For 13 years, Kevin Helmkamp has driven down from Madison, Wis., taking a group of friends to a place he can’t separate from his mind or his heart. It is this game of baseball, so rooted in romanticism at its core and the most American of sports, pushing Helmkamp to this post every year.
So he drives two-and-a-half hours each way once a year to this place, this outpost of baseball so familiar for so many people ages 25-50: The “Field of Dreams” movie site.
“Is this heaven,” John Kinsella asked in the movie 'Field of Dreams' 20 years ago. “No, it’s Iowa,” responded Kevin Costner, playing the movie’s protagonist, Ray Kinsella.
And so it is. And so the place where the movie was made, in the middle of rolling cornfields and flatness outside this little Iowa town, remains almost untouched 20 years later.
“It is one of those places,” Helmkamp said, “that gets a hold of your soul.”
In many ways, the place grips you just like baseball does.
It’s smaller than you think.
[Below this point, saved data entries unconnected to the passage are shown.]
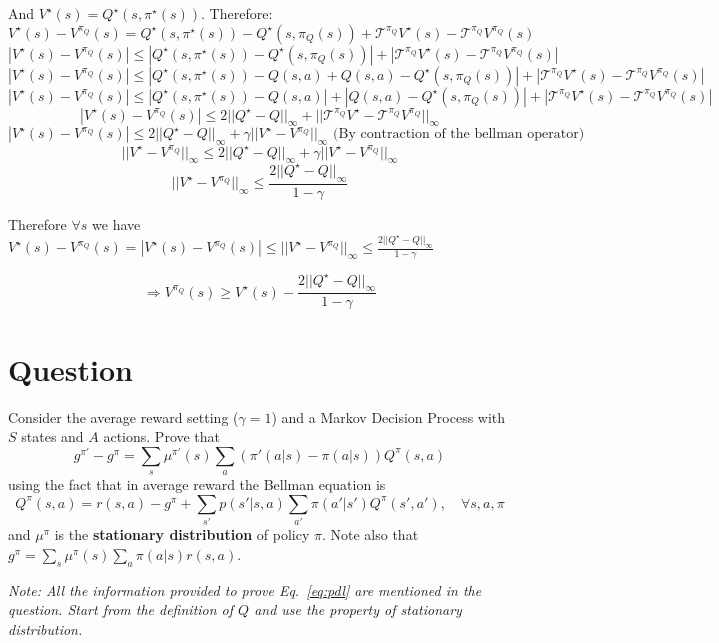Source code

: \documentclass[a4paper]{article}
\begin{document}
And $V^\star(s) = Q^\star(s, \pi^\star(s))$. Therefore:
$$V^\star(s)-V^{\pi_{Q}}(s) = Q^\star(s, \pi^\star(s)) - Q^\star(s, \pi_Q(s)) + \mathcal{T}^{\pi_{Q}}V^{\star}(s) - \mathcal{T}^{\pi_{Q}}V^{\pi_{Q}}(s)$$
$$|V^\star(s)-V^{\pi_{Q}}(s)| \le |Q^\star(s, \pi^\star(s)) - Q^\star(s, \pi_Q(s))| + |\mathcal{T}^{\pi_{Q}}V^{\star}(s) - \mathcal{T}^{\pi_{Q}}V^{\pi_{Q}}(s)|$$
$$|V^\star(s)-V^{\pi_{Q}}(s)| \le |Q^\star(s, \pi^\star(s)) - Q(s, a) + Q(s, a) - Q^\star(s, \pi_Q(s))| + |\mathcal{T}^{\pi_{Q}}V^{\star}(s) - \mathcal{T}^{\pi_{Q}}V^{\pi_{Q}}(s)|$$
$$|V^\star(s)-V^{\pi_{Q}}(s)| \le |Q^\star(s, \pi^\star(s)) - Q(s, a)| + |Q(s, a) - Q^\star(s, \pi_Q(s))| + |\mathcal{T}^{\pi_{Q}}V^{\star}(s) - \mathcal{T}^{\pi_{Q}}V^{\pi_{Q}}(s)|$$
$$|V^\star(s)-V^{\pi_{Q}}(s)| \le 2||Q^\star - Q||_\infty + ||\mathcal{T}^{\pi_{Q}}V^{\star} - \mathcal{T}^{\pi_{Q}}V^{\pi_{Q}}||_\infty$$
$$|V^\star(s)-V^{\pi_{Q}}(s)| \le 2||Q^\star - Q||_\infty + \gamma||V^{\star} - V^{\pi_{Q}}||_\infty\text{     (By contraction of the bellman operator)}$$
$$||V^{\star} - V^{\pi_{Q}}||_\infty \le 2||Q^\star - Q||_\infty + \gamma||V^{\star} - V^{\pi_{Q}}||_\infty$$
$$||V^{\star} - V^{\pi_{Q}}||_\infty \le \frac{2||Q^\star - Q||_\infty}{1-\gamma}$$

Therefore $\forall s$ we have $V^{\star}(s) - V^{\pi_{Q}}(s) = |V^{\star}(s) - V^{\pi_{Q}}(s)| \le ||V^{\star} - V^{\pi_{Q}}||_\infty \le \frac{2||Q^\star - Q||_\infty}{1-\gamma}$

$$\Rightarrow V^{\pi_{Q}}(s) \ge V^{\star}(s) - \frac{2||Q^\star - Q||_\infty}{1-\gamma}$$

\section{Question}
Consider the average reward setting ($\gamma = 1$) and a Markov Decision Process with $S$ states and $A$ actions. Prove that
\begin{equation}\label{eq:pdl}
    g^{\pi'} - g^{\pi} = \sum_s \mu^{\pi'}(s) \sum_a (\pi'(a|s) - \pi(a|s)) Q^\pi(s,a)
\end{equation}
using the fact that in average reward the Bellman equation is
\[
    Q^{\pi}(s,a) = r(s,a) - g^\pi + \sum_{s'} p(s'|s,a) \sum_{a'} \pi(a'|s') Q^\pi(s', a'), \quad \forall s,a, \pi
\]
and $\mu^\pi$ is the \textbf{stationary distribution} of policy $\pi$. Note also that $g^\pi = \sum_s \mu^\pi(s) \sum_a \pi(a|s) r(s,a)$.

\vspace{.1in}
\emph{Note: All the information provided to prove Eq.~\ref{eq:pdl} are mentioned in the question. Start from the definition of $Q$ and use the property of stationary distribution.}
\end{document}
The white farmhouse in the movie - still owned by Don and Becky Lansing - is mere steps from the magical, mystical field that made ballplayers young again.
There is magic here. There is this sense of wonderment and jubilation and being a kid that comes when you step off of the grass and onto the field, into the batter’s box staring out at a sea of cornstalks, waiting to take a swing.
More than half of Helmkamp’s group was born after the movie premiered and after an entire generation of baseball-playing kids began quoting lines that will be relevant as long as baseball has played in this country.
Maybe longer.
The movie - and this place - holds deeper significance. It is about fathers and sons, about the chance for redemption, about following your heart and your dreams and giving someone a second chance.
It is about the purity of sport and games, a vision so often lost in today's big business, multi-billion dollar world of professional and college athletics.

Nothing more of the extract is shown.